“Bahkan kalau dikaitkan dengan suasana chaos dengan kategori kondisi force majeur, sehingga penggunaan gas air mata yang dilakukan oleh Penegak Hukum Polri yang dianggap sebagai pemicu tragedi Kanjuruhan, bahkan penggunaan gas air mata dianggap melanggar aturan internal FIFA,” terangnya.
Lanjutnya, ada polemik mengenai legitimasi dan levelitas antara regulasi FIFA dan Hukum Nasional mengenai dampak picuan penggunaan gas air mata.
“Kedua aturan ini, FIFA dan Hukum Nasional memiliki relasi dan integritas yg saling mengisi, namun haruslah dipahami bahwa The Sovereignty Of National Law Is The Supreme Law,” ungkapnya.
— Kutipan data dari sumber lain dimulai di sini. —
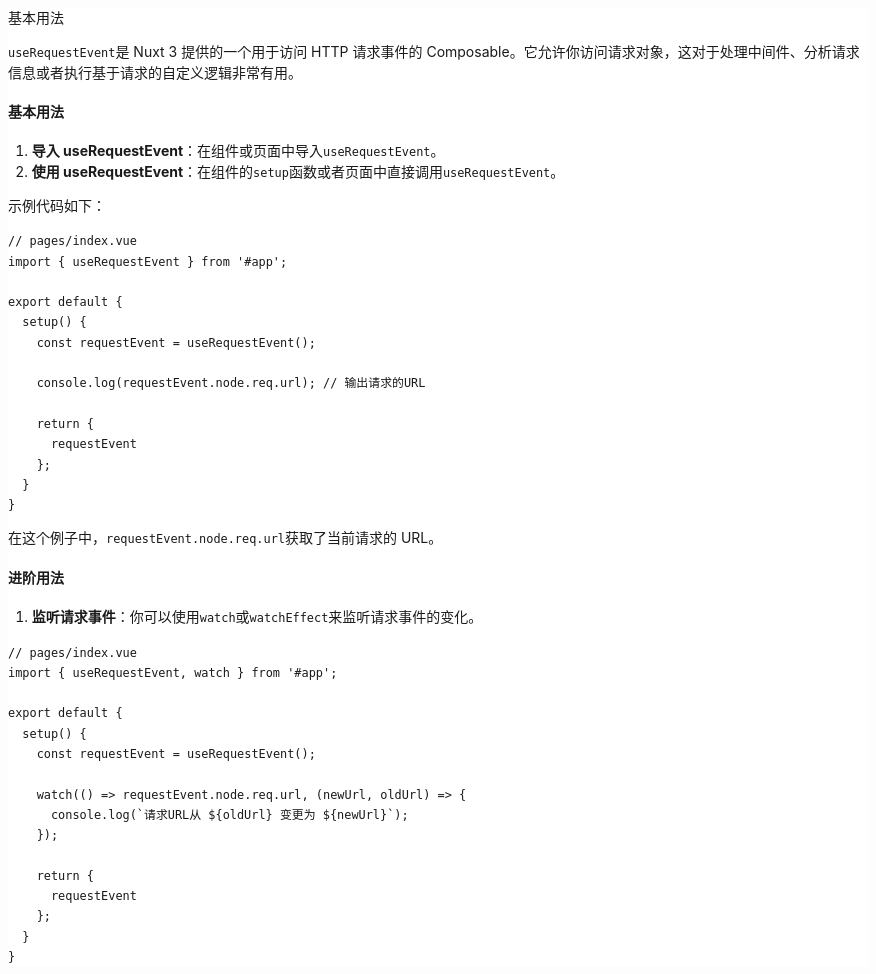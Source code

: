 基本用法

`useRequestEvent`是 Nuxt 3 提供的一个用于访问 HTTP 请求事件的 Composable。它允许你访问请求对象，这对于处理中间件、分析请求信息或者执行基于请求的自定义逻辑非常有用。

#### **基本用法**

1. **导入 useRequestEvent**：在组件或页面中导入`useRequestEvent`。
2. **使用 useRequestEvent**：在组件的`setup`函数或者页面中直接调用`useRequestEvent`。

示例代码如下：

```
// pages/index.vue
import { useRequestEvent } from '#app';

export default {
  setup() {
    const requestEvent = useRequestEvent();

    console.log(requestEvent.node.req.url); // 输出请求的URL

    return {
      requestEvent
    };
  }
}

```

在这个例子中，`requestEvent.node.req.url`获取了当前请求的 URL。

#### **进阶用法**

1. **监听请求事件**：你可以使用`watch`或`watchEffect`来监听请求事件的变化。

```
// pages/index.vue
import { useRequestEvent, watch } from '#app';

export default {
  setup() {
    const requestEvent = useRequestEvent();

    watch(() => requestEvent.node.req.url, (newUrl, oldUrl) => {
      console.log(`请求URL从 ${oldUrl} 变更为 ${newUrl}`);
    });

    return {
      requestEvent
    };
  }
}

```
Haruslah diakui bahwa Kedaulatan Hukum Nasional harus diapresiasi sebagai hukum tertinggi. Bahkan Hukum secara universal mengakui bahwa dalam kondisi darurat chaos kebutuhan tindakan preventive force adalah lawful dan legitimatif untuk mencegah dampak yang lebih luas terhadap kondisi dan lingkungan yang membahayakan saat itu.